• _Data under study_
_ _ _

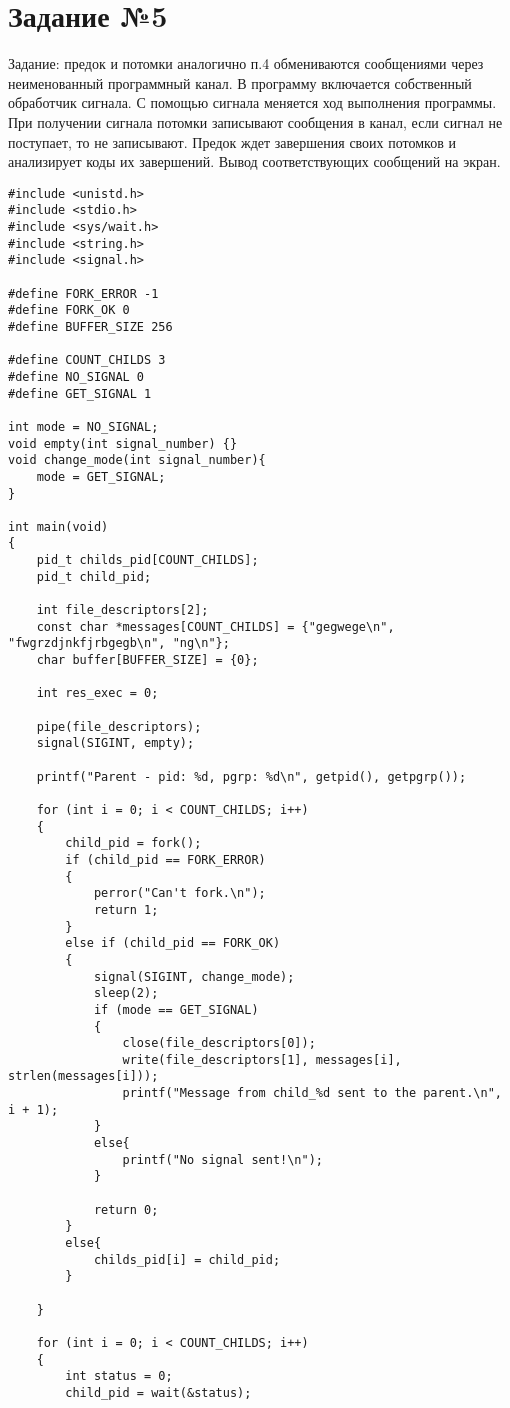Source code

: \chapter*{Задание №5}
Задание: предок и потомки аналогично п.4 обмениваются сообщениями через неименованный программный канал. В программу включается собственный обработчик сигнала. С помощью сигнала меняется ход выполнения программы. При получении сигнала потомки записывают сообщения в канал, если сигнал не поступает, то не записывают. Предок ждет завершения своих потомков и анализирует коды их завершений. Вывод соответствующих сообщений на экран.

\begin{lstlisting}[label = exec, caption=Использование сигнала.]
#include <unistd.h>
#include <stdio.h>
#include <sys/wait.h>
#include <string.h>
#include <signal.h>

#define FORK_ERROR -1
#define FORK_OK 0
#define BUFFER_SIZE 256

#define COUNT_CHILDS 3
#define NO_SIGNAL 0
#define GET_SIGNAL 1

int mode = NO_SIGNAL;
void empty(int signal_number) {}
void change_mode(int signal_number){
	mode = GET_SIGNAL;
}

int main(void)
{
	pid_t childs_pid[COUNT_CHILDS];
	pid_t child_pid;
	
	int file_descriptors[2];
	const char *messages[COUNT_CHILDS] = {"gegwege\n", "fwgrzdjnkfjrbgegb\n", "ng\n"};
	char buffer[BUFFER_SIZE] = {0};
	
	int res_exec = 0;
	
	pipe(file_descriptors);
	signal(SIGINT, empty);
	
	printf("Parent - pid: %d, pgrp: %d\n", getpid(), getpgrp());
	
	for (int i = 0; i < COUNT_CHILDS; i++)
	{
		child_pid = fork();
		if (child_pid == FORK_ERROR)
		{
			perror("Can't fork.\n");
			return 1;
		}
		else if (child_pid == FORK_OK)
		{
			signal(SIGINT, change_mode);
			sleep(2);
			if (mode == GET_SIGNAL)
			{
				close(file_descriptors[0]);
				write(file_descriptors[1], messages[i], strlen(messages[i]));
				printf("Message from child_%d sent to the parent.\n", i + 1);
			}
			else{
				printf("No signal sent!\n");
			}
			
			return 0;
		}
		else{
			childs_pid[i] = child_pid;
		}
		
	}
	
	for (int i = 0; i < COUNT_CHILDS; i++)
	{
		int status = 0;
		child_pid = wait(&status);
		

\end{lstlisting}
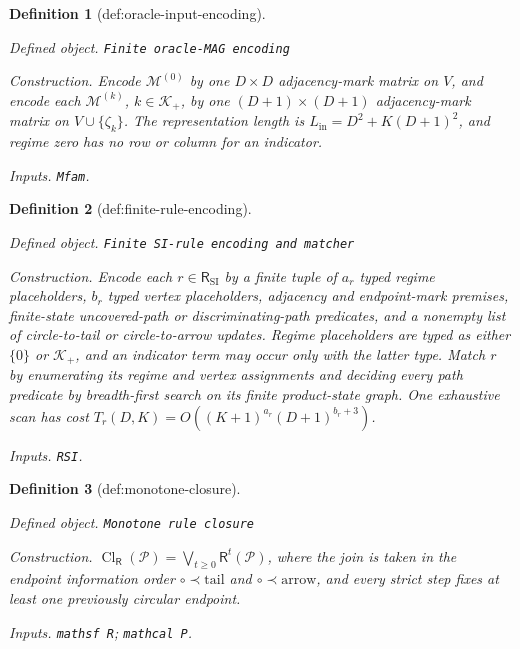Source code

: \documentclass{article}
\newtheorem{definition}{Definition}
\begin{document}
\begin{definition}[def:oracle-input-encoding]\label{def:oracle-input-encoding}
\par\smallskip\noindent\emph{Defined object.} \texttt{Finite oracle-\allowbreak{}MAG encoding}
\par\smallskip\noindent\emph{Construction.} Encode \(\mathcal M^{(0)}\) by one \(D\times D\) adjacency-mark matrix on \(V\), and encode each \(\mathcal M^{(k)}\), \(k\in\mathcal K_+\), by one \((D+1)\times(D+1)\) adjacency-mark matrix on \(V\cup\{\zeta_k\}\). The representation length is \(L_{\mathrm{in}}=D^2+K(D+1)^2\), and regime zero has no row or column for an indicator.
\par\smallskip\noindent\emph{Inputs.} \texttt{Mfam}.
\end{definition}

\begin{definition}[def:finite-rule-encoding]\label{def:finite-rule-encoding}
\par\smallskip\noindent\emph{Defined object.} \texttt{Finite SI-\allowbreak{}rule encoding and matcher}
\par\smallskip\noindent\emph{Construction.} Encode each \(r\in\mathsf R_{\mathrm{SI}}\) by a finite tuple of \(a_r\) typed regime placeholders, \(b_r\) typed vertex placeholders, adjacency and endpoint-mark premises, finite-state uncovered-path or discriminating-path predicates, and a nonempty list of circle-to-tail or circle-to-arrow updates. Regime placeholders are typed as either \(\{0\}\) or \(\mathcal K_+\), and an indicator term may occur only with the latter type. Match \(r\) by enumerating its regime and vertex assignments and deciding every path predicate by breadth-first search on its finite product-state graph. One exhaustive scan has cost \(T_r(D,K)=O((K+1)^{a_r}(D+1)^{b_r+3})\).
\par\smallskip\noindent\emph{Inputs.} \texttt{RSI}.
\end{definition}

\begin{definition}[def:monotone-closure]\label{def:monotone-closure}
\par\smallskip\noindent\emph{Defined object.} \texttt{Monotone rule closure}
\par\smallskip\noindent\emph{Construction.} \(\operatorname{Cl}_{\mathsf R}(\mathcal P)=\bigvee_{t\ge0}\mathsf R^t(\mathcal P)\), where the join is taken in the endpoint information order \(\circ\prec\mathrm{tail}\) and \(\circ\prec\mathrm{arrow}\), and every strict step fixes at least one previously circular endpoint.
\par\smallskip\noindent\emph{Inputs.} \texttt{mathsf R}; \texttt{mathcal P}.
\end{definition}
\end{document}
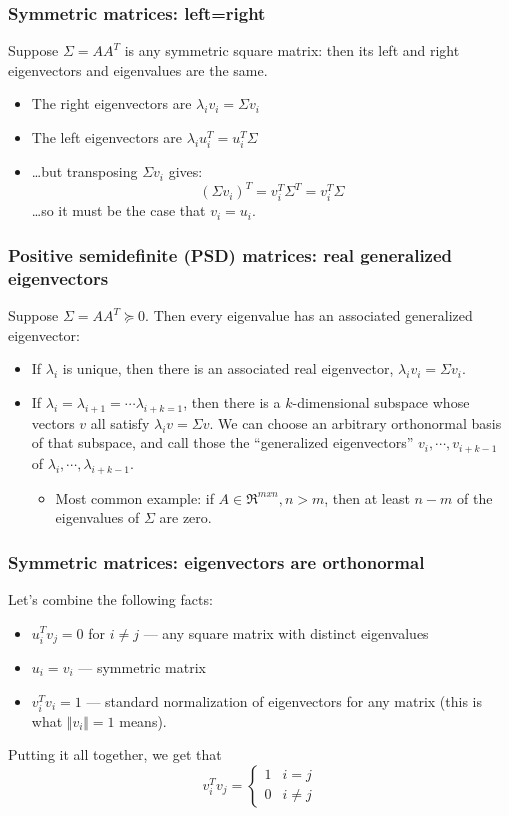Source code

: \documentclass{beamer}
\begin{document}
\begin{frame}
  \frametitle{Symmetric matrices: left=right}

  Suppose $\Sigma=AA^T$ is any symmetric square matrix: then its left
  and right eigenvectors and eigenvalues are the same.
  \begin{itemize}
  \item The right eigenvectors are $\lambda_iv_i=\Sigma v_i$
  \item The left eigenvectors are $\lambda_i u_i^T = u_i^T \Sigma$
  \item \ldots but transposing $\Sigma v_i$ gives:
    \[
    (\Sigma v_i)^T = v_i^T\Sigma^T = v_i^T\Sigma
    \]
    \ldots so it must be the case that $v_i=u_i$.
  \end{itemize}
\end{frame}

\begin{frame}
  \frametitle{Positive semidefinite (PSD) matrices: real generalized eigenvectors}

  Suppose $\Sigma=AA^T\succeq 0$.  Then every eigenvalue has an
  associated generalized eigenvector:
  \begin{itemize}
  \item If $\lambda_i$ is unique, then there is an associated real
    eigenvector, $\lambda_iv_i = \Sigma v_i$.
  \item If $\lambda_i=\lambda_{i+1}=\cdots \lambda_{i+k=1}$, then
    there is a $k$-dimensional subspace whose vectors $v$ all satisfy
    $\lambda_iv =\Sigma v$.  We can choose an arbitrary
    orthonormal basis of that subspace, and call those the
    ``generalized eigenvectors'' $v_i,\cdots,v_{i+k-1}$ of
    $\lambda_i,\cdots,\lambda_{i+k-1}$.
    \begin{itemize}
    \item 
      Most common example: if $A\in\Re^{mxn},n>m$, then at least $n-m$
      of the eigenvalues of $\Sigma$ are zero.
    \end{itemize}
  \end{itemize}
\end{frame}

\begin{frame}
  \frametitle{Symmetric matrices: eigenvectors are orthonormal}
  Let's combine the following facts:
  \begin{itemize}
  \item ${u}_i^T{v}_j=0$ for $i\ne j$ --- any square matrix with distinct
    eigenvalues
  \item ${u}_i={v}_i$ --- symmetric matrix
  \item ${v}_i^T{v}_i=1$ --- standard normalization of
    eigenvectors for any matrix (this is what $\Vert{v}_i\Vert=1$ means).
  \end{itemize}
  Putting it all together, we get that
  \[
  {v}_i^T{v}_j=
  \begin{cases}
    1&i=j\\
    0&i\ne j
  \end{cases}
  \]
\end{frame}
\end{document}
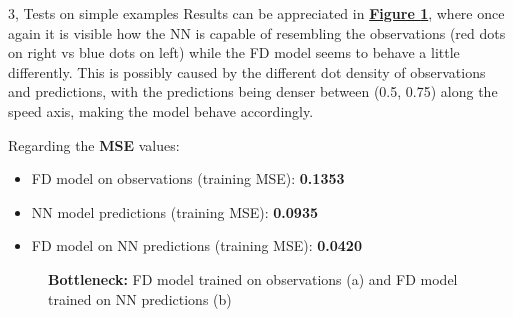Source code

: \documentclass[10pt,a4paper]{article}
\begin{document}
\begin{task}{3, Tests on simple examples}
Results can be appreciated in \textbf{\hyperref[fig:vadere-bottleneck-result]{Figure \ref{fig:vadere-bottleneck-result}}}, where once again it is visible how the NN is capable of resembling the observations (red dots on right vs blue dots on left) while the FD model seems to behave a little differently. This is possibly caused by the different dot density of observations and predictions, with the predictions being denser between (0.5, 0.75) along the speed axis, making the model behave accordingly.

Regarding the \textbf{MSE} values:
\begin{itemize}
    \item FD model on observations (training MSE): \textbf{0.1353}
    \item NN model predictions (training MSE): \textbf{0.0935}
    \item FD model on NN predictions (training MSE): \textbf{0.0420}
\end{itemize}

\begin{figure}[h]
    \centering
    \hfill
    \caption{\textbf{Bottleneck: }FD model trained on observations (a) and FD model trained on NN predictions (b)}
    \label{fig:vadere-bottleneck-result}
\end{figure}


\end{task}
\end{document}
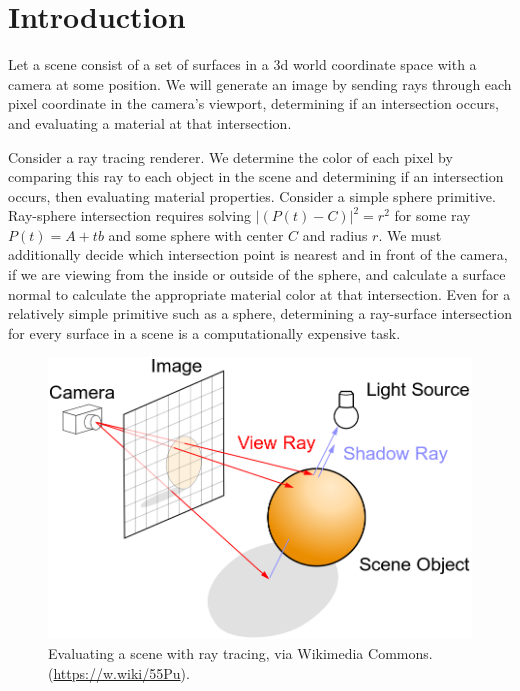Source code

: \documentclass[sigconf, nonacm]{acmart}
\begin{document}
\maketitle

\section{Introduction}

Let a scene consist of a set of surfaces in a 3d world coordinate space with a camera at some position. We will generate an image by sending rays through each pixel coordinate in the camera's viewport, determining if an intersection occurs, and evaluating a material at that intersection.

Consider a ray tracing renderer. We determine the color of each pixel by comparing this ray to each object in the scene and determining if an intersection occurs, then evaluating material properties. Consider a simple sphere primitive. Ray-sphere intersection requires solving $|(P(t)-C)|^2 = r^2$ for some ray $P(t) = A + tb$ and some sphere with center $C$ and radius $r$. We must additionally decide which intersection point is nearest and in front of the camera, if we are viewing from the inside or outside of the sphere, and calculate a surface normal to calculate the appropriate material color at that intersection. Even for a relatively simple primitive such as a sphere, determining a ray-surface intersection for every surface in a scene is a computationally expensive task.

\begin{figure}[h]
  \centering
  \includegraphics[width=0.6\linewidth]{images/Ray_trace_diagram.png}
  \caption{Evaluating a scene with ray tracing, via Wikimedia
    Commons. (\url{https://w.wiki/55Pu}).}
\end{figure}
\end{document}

_ _ _

• _What to work on_
Supply the number of lines above that contain the word "char", and nothing else.

• _Answer to this problem_
2